A variable declared constexpr is implicitly const and its value may be used as a constant expression.

Comparison with #define

A constexpr is type-safe replacement for #define based compile-time expressions. With constexpr the compile-time evaluated expression is replaced with the result. For example:

int main()
{
   constexpr int N = 10 + 2;
   cout << N;
}

will produce the following code:

cout << 12;

A pre-processor based compile-time macro would be different. Consider:

#define N 10 + 2

int main()
{
    cout << N;
}

will produce:

cout << 10 + 2;

which will obviously be converted to cout << 10 + 2;. However, the compiler would have to do more work. Also, it creates a problem if not used correctly.

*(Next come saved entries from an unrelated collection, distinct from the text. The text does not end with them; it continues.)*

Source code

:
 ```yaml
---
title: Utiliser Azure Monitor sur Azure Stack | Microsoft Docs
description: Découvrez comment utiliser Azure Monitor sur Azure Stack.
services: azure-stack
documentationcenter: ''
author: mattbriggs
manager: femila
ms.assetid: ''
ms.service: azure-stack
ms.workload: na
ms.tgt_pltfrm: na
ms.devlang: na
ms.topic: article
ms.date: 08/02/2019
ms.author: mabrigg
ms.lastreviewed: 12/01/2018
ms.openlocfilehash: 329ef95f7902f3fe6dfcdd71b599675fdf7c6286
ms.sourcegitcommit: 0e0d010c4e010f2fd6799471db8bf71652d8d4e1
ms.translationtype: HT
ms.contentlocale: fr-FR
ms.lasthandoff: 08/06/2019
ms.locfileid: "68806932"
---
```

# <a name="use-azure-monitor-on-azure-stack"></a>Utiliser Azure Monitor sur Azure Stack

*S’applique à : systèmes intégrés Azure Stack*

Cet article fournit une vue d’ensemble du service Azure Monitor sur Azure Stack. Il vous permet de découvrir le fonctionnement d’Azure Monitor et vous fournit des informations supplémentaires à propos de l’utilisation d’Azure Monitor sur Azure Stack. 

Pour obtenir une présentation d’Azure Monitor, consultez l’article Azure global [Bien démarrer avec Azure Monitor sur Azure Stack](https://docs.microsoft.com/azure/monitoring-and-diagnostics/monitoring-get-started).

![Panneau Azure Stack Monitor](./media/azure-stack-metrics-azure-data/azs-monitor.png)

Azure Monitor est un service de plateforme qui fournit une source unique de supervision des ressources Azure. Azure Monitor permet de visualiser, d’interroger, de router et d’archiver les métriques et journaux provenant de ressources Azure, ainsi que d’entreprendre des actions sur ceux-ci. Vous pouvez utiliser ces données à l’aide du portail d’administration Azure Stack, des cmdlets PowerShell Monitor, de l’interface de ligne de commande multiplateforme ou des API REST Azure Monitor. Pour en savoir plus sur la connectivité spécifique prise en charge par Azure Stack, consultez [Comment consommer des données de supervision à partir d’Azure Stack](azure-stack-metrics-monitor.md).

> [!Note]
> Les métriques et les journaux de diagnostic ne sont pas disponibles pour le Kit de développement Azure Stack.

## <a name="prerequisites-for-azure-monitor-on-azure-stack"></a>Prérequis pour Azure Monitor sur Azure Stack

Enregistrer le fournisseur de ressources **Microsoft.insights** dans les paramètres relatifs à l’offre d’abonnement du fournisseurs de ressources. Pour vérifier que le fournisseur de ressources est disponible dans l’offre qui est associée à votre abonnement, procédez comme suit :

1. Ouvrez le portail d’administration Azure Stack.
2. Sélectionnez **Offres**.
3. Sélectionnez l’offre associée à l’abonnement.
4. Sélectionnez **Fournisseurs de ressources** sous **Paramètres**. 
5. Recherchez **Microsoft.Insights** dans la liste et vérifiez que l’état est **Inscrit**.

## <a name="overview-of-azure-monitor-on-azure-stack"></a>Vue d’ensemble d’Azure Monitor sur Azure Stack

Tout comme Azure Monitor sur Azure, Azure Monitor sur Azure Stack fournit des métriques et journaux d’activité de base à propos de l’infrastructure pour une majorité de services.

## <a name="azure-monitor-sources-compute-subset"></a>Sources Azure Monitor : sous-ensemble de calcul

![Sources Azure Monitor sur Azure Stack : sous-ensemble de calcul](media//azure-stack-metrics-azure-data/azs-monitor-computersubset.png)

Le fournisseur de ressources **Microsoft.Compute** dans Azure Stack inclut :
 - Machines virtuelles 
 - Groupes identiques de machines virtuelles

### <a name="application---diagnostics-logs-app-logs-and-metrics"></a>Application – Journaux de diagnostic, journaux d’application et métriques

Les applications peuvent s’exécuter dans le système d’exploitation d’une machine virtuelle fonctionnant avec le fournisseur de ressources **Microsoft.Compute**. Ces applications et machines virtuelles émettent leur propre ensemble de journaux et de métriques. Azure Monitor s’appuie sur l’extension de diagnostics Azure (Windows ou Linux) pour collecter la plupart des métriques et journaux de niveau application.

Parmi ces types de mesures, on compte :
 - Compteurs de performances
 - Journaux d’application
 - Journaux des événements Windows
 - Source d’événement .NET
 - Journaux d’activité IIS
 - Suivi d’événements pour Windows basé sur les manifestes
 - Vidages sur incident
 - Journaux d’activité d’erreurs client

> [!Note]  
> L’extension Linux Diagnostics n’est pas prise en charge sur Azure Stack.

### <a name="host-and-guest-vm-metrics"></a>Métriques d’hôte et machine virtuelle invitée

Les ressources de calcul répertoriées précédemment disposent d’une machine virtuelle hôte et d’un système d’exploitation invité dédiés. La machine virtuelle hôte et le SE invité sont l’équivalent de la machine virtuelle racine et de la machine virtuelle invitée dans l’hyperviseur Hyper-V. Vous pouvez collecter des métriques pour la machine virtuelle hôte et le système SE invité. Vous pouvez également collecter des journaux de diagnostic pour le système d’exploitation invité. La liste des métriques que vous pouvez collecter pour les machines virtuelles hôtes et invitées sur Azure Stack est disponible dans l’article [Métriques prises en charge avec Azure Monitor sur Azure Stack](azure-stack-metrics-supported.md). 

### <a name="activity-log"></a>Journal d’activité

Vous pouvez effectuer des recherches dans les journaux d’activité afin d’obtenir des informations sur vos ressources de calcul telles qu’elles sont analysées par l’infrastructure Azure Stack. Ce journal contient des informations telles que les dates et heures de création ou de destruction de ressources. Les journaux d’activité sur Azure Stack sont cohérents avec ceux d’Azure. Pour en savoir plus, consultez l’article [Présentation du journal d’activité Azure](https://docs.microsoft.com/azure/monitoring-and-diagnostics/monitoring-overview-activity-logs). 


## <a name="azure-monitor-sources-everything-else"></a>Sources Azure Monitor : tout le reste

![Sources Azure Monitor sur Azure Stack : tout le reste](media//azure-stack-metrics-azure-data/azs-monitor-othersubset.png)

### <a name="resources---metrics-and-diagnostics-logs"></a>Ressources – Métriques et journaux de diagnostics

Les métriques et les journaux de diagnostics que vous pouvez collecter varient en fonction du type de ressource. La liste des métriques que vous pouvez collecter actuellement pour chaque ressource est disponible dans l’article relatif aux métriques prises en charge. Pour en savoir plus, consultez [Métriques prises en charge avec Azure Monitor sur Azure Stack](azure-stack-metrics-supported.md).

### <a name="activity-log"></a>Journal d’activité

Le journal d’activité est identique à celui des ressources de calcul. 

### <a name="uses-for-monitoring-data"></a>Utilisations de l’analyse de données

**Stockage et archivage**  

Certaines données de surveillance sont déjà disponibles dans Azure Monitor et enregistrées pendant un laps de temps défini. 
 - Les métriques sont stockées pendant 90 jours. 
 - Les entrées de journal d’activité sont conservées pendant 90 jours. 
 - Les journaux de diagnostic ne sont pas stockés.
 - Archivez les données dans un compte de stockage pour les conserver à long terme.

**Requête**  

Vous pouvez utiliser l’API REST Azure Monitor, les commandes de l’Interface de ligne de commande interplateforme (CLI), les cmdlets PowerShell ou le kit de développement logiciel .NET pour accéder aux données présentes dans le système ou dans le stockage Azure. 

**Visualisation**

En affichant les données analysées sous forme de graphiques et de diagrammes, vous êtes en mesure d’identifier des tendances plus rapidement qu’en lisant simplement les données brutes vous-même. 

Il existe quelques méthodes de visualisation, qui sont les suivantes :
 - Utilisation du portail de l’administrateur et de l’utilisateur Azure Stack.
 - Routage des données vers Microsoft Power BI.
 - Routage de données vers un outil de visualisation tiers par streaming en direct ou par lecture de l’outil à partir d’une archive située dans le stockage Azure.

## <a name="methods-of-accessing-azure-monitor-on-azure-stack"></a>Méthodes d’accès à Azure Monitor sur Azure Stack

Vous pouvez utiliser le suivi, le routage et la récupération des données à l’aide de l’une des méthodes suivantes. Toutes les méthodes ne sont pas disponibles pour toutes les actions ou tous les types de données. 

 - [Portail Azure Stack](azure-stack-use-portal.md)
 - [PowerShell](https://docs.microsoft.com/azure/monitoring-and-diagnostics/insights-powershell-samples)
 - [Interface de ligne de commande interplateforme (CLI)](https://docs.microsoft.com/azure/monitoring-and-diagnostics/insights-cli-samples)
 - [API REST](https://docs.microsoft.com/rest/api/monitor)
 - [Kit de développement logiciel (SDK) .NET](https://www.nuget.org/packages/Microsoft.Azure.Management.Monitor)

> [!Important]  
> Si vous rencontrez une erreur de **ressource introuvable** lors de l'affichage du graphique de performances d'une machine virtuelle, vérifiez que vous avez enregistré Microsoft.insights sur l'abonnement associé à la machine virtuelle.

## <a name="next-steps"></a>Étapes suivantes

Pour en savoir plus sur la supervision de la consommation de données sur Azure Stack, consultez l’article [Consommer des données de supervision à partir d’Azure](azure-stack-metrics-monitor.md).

For example (with #define):

cout << N * 2;

forms:

cout << 10 + 2 * 2; // 14

But a pre-evaluated constexpr would correctly give 24.

Comparison with const

A const variable is a variable which needs memory for its storage. A constexpr does not. A constexpr produces compile time constant, which cannot be changed. You may argue that const may also not be changed. But consider:

int main()
{
   const int size1 = 10;
   const int size2 = abs(10);

   int arr_one[size1]; 
   int arr_two[size2]; 
}

With most compilers the second statement will fail (may work with GCC, for example). The size of any array, as you might know, has to be a constant expression (i.e. results in compile-time value). The second variable size2 is assigned some value that is decided at runtime (even though you know it is 10, for the compiler it is not compile-time).